O estudo afirma que, "em situações de não normalidade, caracterizada pela intervenção da União nos Estados ou no Distrito Federal, ou pela decretação do estado de defesa ou do estado de sítio", seria possível "enquadramento no texto constitucional, e o emprego das Forças Armadas seria regulado a partir de um decreto presidencial (legalidade)".

"Essas possibilidades são as apontadas pela doutrina majoritária como sendo o emprego da FA [Forças Armadas] em GPC [Garantia dos Poderes Constitucionais]”, conclui o texto, usando a mesma interpretação lunática do jurista Ives Gandra Martins, propagada em grupos bolsonaristas, sobre o artigo 142 da Constituição Federal para justificar uma "intervenção militar" – amplamente rechaçada no mundo jurídico.

Na ativa, Haddad (o tenente-coronel) atualmente é comandante do Centro de Preparação de Oficiais da Reserva do Rio de Janeiro, principal celeiro do golpismo militar no Brasil.

Ele já sabia

Sócio de Eduardo Bolsonaro (PL-SP) na Braz Global Holding, empresa criada em maio do ano passado em Arlington, no Texas, Paulo Generoso antecipou pela rede X (antigo Twitter) o encontro entre Bolsonaro e a cúpula das Forças Armadas, revelado em delação premiada pelo tenente-coronel Mauro Cid.

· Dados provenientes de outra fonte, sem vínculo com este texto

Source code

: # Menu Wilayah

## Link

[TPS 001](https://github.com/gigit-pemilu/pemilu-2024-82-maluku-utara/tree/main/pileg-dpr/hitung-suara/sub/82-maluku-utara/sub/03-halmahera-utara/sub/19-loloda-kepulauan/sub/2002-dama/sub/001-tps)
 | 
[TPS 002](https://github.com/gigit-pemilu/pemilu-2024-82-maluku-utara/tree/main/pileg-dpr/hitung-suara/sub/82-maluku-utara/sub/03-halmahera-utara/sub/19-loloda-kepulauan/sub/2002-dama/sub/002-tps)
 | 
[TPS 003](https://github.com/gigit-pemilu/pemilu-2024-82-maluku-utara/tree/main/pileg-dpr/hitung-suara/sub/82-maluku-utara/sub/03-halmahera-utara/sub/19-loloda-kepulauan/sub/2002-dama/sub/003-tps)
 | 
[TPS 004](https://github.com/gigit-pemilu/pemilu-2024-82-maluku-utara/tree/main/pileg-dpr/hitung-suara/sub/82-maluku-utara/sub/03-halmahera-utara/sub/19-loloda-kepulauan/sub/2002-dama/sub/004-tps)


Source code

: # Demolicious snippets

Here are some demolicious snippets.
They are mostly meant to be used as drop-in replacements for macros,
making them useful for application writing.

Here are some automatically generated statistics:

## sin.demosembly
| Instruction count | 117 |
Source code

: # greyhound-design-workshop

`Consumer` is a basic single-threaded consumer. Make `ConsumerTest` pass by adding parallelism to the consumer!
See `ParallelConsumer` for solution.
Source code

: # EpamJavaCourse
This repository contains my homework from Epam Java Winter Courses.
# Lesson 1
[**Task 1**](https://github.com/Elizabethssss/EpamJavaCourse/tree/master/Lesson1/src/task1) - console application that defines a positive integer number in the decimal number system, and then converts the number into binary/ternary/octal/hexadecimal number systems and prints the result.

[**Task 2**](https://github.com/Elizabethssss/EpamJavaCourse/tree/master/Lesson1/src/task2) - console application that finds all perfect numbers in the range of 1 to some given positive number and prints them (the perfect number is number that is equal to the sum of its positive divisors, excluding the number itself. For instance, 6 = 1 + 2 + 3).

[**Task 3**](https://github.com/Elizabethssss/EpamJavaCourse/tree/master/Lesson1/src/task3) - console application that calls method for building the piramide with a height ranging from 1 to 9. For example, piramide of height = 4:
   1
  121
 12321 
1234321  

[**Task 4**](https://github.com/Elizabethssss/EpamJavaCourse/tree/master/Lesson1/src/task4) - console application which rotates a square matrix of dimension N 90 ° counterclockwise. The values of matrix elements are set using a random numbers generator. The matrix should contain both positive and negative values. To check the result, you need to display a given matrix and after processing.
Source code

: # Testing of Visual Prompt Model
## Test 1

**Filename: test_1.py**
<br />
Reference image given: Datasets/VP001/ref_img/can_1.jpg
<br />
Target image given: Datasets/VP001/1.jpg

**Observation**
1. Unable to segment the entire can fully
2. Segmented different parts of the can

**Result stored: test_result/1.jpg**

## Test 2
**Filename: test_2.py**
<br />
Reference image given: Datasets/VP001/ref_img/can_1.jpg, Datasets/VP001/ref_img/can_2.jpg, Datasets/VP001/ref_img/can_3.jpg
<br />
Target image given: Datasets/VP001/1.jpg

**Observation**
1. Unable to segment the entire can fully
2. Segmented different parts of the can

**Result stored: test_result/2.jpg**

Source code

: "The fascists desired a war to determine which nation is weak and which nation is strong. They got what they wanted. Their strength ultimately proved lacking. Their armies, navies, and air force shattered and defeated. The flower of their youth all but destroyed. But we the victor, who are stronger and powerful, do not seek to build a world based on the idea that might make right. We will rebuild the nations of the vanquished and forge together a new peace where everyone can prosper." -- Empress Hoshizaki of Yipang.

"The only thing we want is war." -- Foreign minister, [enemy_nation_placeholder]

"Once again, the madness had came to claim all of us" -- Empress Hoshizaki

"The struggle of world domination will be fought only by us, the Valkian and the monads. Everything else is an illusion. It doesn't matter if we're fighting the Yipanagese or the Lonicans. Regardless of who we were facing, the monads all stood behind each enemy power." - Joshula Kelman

Em sequência de tuítes publicados no dia 20 de dezembro de 2022, Generoso confirma que, "em reunião esta semana com o alto comando das Forças Armadas, Bolsonaro pediu apoio para barrar o avanço do judiciário sobre os outros poderes e pediu para que a posse de Lula fosse adiada por 6 meses, até que equipe de juristas fizesse uma investigação sobre favorecimento à (sic) Lula".

Em seguida, o sócio de Eduardo Bolsonaro faz menção a uma resistência do então comandante do Exército, o general Marco Antônio Freire Gomes, que vinha sendo pressionado pela horda bolsonarista a apoiar a tentativa de golpe.

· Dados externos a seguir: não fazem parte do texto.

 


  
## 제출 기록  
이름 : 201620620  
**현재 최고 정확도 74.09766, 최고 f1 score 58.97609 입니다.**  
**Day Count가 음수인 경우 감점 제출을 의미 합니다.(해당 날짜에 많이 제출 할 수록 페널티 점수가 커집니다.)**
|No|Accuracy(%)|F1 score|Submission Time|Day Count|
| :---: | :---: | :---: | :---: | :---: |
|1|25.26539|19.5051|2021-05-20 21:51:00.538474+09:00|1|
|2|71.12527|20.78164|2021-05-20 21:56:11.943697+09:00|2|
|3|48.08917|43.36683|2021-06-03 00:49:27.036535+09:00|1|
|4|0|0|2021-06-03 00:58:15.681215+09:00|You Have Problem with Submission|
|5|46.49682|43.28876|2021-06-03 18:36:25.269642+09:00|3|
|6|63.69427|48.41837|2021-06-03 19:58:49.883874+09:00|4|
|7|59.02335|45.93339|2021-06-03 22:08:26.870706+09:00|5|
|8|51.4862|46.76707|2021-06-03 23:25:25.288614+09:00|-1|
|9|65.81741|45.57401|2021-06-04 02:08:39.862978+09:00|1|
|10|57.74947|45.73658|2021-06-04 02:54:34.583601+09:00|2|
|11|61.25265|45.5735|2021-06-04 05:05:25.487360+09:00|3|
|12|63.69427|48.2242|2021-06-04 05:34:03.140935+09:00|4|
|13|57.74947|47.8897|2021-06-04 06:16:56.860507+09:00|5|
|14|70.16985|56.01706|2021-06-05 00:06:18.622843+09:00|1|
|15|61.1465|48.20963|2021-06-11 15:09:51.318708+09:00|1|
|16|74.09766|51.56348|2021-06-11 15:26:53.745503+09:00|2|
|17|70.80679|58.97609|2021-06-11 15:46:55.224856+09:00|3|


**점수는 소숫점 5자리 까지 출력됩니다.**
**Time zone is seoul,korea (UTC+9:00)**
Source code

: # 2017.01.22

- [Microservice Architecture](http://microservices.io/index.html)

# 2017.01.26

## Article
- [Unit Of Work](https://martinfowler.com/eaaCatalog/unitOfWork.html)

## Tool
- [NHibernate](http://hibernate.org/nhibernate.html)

"Freire Gomes foi contra [o apoio ao golpe de Bolsonaro] e disse que não valia a pena ter 20 anos de problemas por 20 dias de glória e falou que não apoiaria ou atenderia o chamado do presidente para moderar a situação mesmo após Bolsonaro apresentar vários indícios de parcialidade em favor de Lula pelo TSE e STF", escreveu Generoso.

Atitudes isoladas

Atuando como porta-voz das Forças Armadas, o ministro da Defesa, José Múcio Monteiro, comemorou as informações reveladas por Cid e trazidas à tona. 

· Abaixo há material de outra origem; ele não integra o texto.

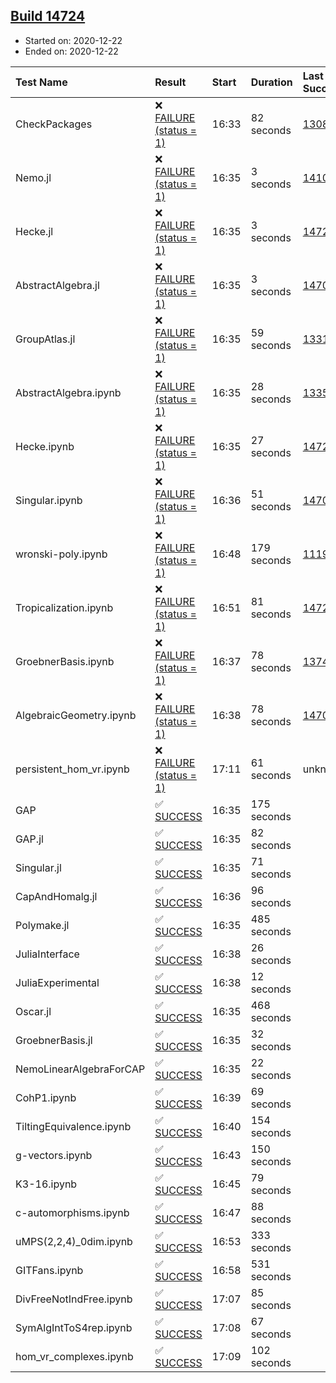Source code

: ## [Build 14724](https://oscarci.mathematik.uni-kl.de/job/oscar/14724/)

* Started on: 2020-12-22
* Ended on: 2020-12-22

| Test Name    | Result | Start | Duration | Last Success | First Failure |
|:-------------|:-------|:------|:---------|:-------------|:--------------|
| CheckPackages | ❌ [FAILURE (status = 1)](https://oscarci.mathematik.uni-kl.de/job/oscar/14724/artifact/logs/build-14724/CheckPackages.log) | 16:33 | 82 seconds | [13085](https://oscarci.mathematik.uni-kl.de/job/oscar/13085/) | [13086](https://oscarci.mathematik.uni-kl.de/job/oscar/13086/) |
| Nemo.jl | ❌ [FAILURE (status = 1)](https://oscarci.mathematik.uni-kl.de/job/oscar/14724/artifact/logs/build-14724/Nemo.jl.log) | 16:35 | 3 seconds | [14101](https://oscarci.mathematik.uni-kl.de/job/oscar/14101/) | [14102](https://oscarci.mathematik.uni-kl.de/job/oscar/14102/) |
| Hecke.jl | ❌ [FAILURE (status = 1)](https://oscarci.mathematik.uni-kl.de/job/oscar/14724/artifact/logs/build-14724/Hecke.jl.log) | 16:35 | 3 seconds | [14723](https://oscarci.mathematik.uni-kl.de/job/oscar/14723/) | [14724](https://oscarci.mathematik.uni-kl.de/job/oscar/14724/) |
| AbstractAlgebra.jl | ❌ [FAILURE (status = 1)](https://oscarci.mathematik.uni-kl.de/job/oscar/14724/artifact/logs/build-14724/AbstractAlgebra.jl.log) | 16:35 | 3 seconds | [14701](https://oscarci.mathematik.uni-kl.de/job/oscar/14701/) | [14702](https://oscarci.mathematik.uni-kl.de/job/oscar/14702/) |
| GroupAtlas.jl | ❌ [FAILURE (status = 1)](https://oscarci.mathematik.uni-kl.de/job/oscar/14724/artifact/logs/build-14724/GroupAtlas.jl.log) | 16:35 | 59 seconds | [13311](https://oscarci.mathematik.uni-kl.de/job/oscar/13311/) | [13312](https://oscarci.mathematik.uni-kl.de/job/oscar/13312/) |
| AbstractAlgebra.ipynb | ❌ [FAILURE (status = 1)](https://oscarci.mathematik.uni-kl.de/job/oscar/14724/artifact/logs/build-14724/AbstractAlgebra.ipynb.log) | 16:35 | 28 seconds | [13355](https://oscarci.mathematik.uni-kl.de/job/oscar/13355/) | [13356](https://oscarci.mathematik.uni-kl.de/job/oscar/13356/) |
| Hecke.ipynb | ❌ [FAILURE (status = 1)](https://oscarci.mathematik.uni-kl.de/job/oscar/14724/artifact/logs/build-14724/Hecke.ipynb.log) | 16:35 | 27 seconds | [14723](https://oscarci.mathematik.uni-kl.de/job/oscar/14723/) | [14724](https://oscarci.mathematik.uni-kl.de/job/oscar/14724/) |
| Singular.ipynb | ❌ [FAILURE (status = 1)](https://oscarci.mathematik.uni-kl.de/job/oscar/14724/artifact/logs/build-14724/Singular.ipynb.log) | 16:36 | 51 seconds | [14701](https://oscarci.mathematik.uni-kl.de/job/oscar/14701/) | [14702](https://oscarci.mathematik.uni-kl.de/job/oscar/14702/) |
| wronski-poly.ipynb | ❌ [FAILURE (status = 1)](https://oscarci.mathematik.uni-kl.de/job/oscar/14724/artifact/logs/build-14724/wronski-poly.ipynb.log) | 16:48 | 179 seconds | [11192](https://oscarci.mathematik.uni-kl.de/job/oscar/11192/) | [11193](https://oscarci.mathematik.uni-kl.de/job/oscar/11193/) |
| Tropicalization.ipynb | ❌ [FAILURE (status = 1)](https://oscarci.mathematik.uni-kl.de/job/oscar/14724/artifact/logs/build-14724/Tropicalization.ipynb.log) | 16:51 | 81 seconds | [14723](https://oscarci.mathematik.uni-kl.de/job/oscar/14723/) | [14724](https://oscarci.mathematik.uni-kl.de/job/oscar/14724/) |
| GroebnerBasis.ipynb | ❌ [FAILURE (status = 1)](https://oscarci.mathematik.uni-kl.de/job/oscar/14724/artifact/logs/build-14724/GroebnerBasis.ipynb.log) | 16:37 | 78 seconds | [13748](https://oscarci.mathematik.uni-kl.de/job/oscar/13748/) | [13749](https://oscarci.mathematik.uni-kl.de/job/oscar/13749/) |
| AlgebraicGeometry.ipynb | ❌ [FAILURE (status = 1)](https://oscarci.mathematik.uni-kl.de/job/oscar/14724/artifact/logs/build-14724/AlgebraicGeometry.ipynb.log) | 16:38 | 78 seconds | [14701](https://oscarci.mathematik.uni-kl.de/job/oscar/14701/) | [14702](https://oscarci.mathematik.uni-kl.de/job/oscar/14702/) |
| persistent_hom_vr.ipynb | ❌ [FAILURE (status = 1)](https://oscarci.mathematik.uni-kl.de/job/oscar/14724/artifact/logs/build-14724/persistent_hom_vr.ipynb.log) | 17:11 | 61 seconds | unknown | unknown |
| GAP | ✅ [SUCCESS](https://oscarci.mathematik.uni-kl.de/job/oscar/14724/artifact/logs/build-14724/GAP.log) | 16:35 | 175 seconds |  |  |
| GAP.jl | ✅ [SUCCESS](https://oscarci.mathematik.uni-kl.de/job/oscar/14724/artifact/logs/build-14724/GAP.jl.log) | 16:35 | 82 seconds |  |  |
| Singular.jl | ✅ [SUCCESS](https://oscarci.mathematik.uni-kl.de/job/oscar/14724/artifact/logs/build-14724/Singular.jl.log) | 16:35 | 71 seconds |  |  |
| CapAndHomalg.jl | ✅ [SUCCESS](https://oscarci.mathematik.uni-kl.de/job/oscar/14724/artifact/logs/build-14724/CapAndHomalg.jl.log) | 16:36 | 96 seconds |  |  |
| Polymake.jl | ✅ [SUCCESS](https://oscarci.mathematik.uni-kl.de/job/oscar/14724/artifact/logs/build-14724/Polymake.jl.log) | 16:35 | 485 seconds |  |  |
| JuliaInterface | ✅ [SUCCESS](https://oscarci.mathematik.uni-kl.de/job/oscar/14724/artifact/logs/build-14724/JuliaInterface.log) | 16:38 | 26 seconds |  |  |
| JuliaExperimental | ✅ [SUCCESS](https://oscarci.mathematik.uni-kl.de/job/oscar/14724/artifact/logs/build-14724/JuliaExperimental.log) | 16:38 | 12 seconds |  |  |
| Oscar.jl | ✅ [SUCCESS](https://oscarci.mathematik.uni-kl.de/job/oscar/14724/artifact/logs/build-14724/Oscar.jl.log) | 16:35 | 468 seconds |  |  |
| GroebnerBasis.jl | ✅ [SUCCESS](https://oscarci.mathematik.uni-kl.de/job/oscar/14724/artifact/logs/build-14724/GroebnerBasis.jl.log) | 16:35 | 32 seconds |  |  |
| NemoLinearAlgebraForCAP | ✅ [SUCCESS](https://oscarci.mathematik.uni-kl.de/job/oscar/14724/artifact/logs/build-14724/NemoLinearAlgebraForCAP.log) | 16:35 | 22 seconds |  |  |
| CohP1.ipynb | ✅ [SUCCESS](https://oscarci.mathematik.uni-kl.de/job/oscar/14724/artifact/logs/build-14724/CohP1.ipynb.log) | 16:39 | 69 seconds |  |  |
| TiltingEquivalence.ipynb | ✅ [SUCCESS](https://oscarci.mathematik.uni-kl.de/job/oscar/14724/artifact/logs/build-14724/TiltingEquivalence.ipynb.log) | 16:40 | 154 seconds |  |  |
| g-vectors.ipynb | ✅ [SUCCESS](https://oscarci.mathematik.uni-kl.de/job/oscar/14724/artifact/logs/build-14724/g-vectors.ipynb.log) | 16:43 | 150 seconds |  |  |
| K3-16.ipynb | ✅ [SUCCESS](https://oscarci.mathematik.uni-kl.de/job/oscar/14724/artifact/logs/build-14724/K3-16.ipynb.log) | 16:45 | 79 seconds |  |  |
| c-automorphisms.ipynb | ✅ [SUCCESS](https://oscarci.mathematik.uni-kl.de/job/oscar/14724/artifact/logs/build-14724/c-automorphisms.ipynb.log) | 16:47 | 88 seconds |  |  |
| uMPS(2,2,4)_0dim.ipynb | ✅ [SUCCESS](https://oscarci.mathematik.uni-kl.de/job/oscar/14724/artifact/logs/build-14724/uMPS-2-2-4-_0dim.ipynb.log) | 16:53 | 333 seconds |  |  |
| GITFans.ipynb | ✅ [SUCCESS](https://oscarci.mathematik.uni-kl.de/job/oscar/14724/artifact/logs/build-14724/GITFans.ipynb.log) | 16:58 | 531 seconds |  |  |
| DivFreeNotIndFree.ipynb | ✅ [SUCCESS](https://oscarci.mathematik.uni-kl.de/job/oscar/14724/artifact/logs/build-14724/DivFreeNotIndFree.ipynb.log) | 17:07 | 85 seconds |  |  |
| SymAlgIntToS4rep.ipynb | ✅ [SUCCESS](https://oscarci.mathematik.uni-kl.de/job/oscar/14724/artifact/logs/build-14724/SymAlgIntToS4rep.ipynb.log) | 17:08 | 67 seconds |  |  |
| hom_vr_complexes.ipynb | ✅ [SUCCESS](https://oscarci.mathematik.uni-kl.de/job/oscar/14724/artifact/logs/build-14724/hom_vr_complexes.ipynb.log) | 17:09 | 102 seconds |  |  |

Buscando blindar a alta cúpula a todo custo, Múcio encontrou na delação de Cid amparo à sua tese de que o golpe não foi levado adiante justamente por oposição das Forças Armadas.

"Devemos ao Exército, à Marinha e à Aeronáutica a manutenção da nossa democracia. A aura de suspeição coletiva nos incomoda, mas as informações que saíram hoje são relativas a comandantes passados. Não mexe com ninguém que está na ativa. Ficamos sempre torcendo que essas coisas tenham fim, é ruim trabalhar num manto de suspeição. Quem não tem nada a ver com isso se sente incomodado. De uma coisa tenho certeza cristalina: o golpe não interessou em momento nenhum às Forças Armadas. São atitudes isoladas”, declarou.

A "certeza cristalina" do ministro de Lula, no entanto, não transparece quais tampouco quantas "atitudes isoladas" marcharam no plano golpista de Bolsonaro.

Considerada pela Marinha um "navio-escolta" para situações de conflitos, a fragata do almirante Garnier naufragou com a delação de Mauro Cid. Mas ainda resta saber quantos militares embarcaram na armada golpista ao lado de Jair Bolsonaro.